Supplied records START

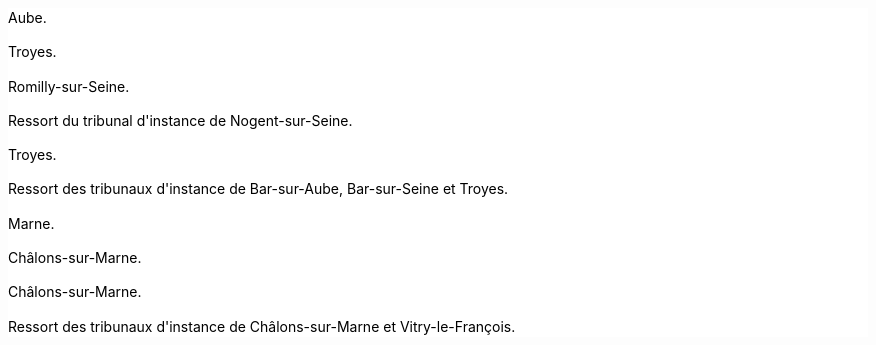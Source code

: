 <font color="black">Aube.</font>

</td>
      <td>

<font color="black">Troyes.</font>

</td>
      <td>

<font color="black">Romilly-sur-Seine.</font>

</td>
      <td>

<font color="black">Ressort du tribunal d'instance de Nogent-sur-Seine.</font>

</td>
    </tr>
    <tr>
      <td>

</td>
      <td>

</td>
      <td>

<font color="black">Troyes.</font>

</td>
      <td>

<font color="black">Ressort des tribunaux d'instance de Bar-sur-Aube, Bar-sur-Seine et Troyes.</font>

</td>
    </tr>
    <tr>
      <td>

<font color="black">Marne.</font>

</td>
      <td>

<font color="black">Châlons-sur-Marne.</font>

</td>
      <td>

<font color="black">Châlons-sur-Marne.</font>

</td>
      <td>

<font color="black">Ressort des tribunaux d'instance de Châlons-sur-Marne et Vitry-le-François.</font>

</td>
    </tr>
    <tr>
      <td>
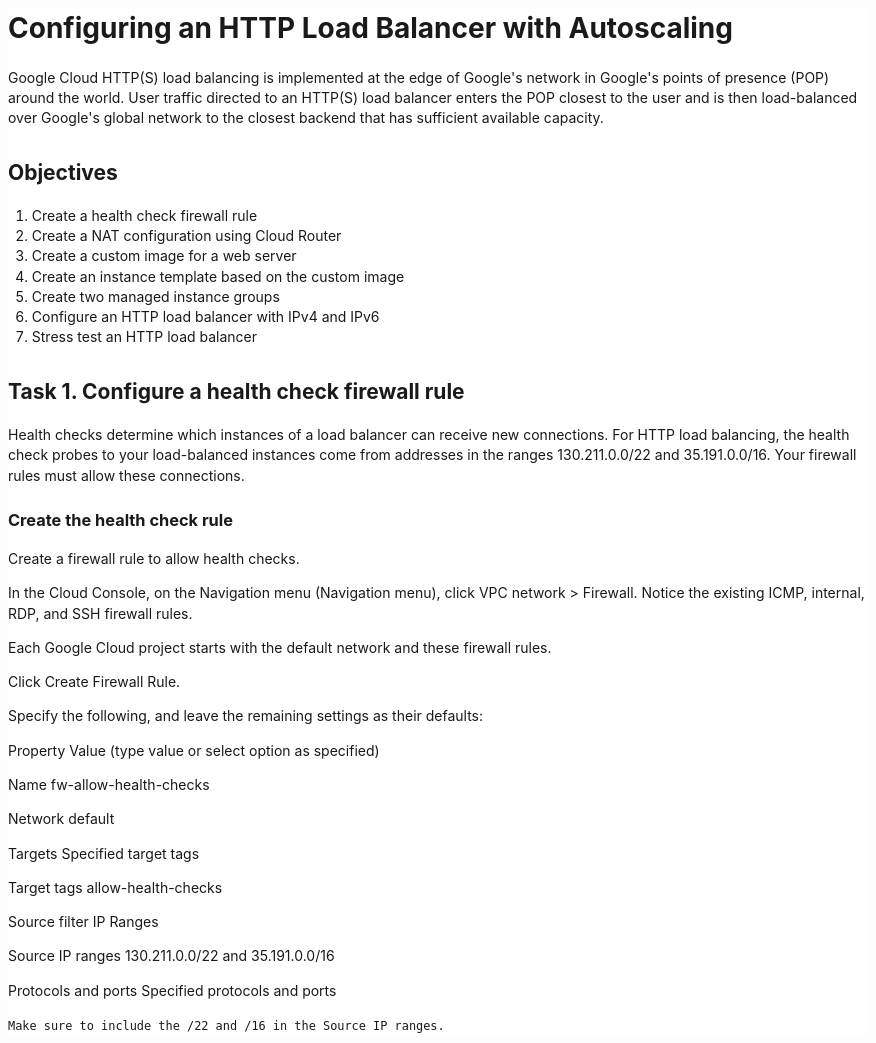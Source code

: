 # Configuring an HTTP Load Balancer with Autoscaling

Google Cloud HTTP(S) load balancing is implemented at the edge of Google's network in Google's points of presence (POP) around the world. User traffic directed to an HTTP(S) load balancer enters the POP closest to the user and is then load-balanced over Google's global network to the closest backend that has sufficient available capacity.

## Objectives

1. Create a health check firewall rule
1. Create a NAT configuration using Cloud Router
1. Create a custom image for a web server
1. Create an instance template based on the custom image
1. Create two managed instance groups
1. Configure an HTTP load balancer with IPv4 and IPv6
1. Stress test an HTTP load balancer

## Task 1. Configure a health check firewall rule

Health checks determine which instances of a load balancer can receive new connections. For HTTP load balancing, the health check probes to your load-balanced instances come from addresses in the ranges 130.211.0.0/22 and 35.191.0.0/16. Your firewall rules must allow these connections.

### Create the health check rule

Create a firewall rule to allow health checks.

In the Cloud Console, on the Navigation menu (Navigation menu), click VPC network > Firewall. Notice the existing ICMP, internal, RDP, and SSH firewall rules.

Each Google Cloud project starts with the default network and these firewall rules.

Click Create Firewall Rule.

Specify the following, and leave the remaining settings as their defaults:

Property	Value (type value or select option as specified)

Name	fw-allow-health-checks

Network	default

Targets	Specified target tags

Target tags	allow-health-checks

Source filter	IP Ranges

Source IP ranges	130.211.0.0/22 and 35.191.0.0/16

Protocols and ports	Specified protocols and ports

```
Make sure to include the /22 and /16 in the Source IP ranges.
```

Supplied records END

* [Problem to solve]:
Count up the lines in the entries that hold "custom", and respond with that count and no other text.

* [Answer space]:
2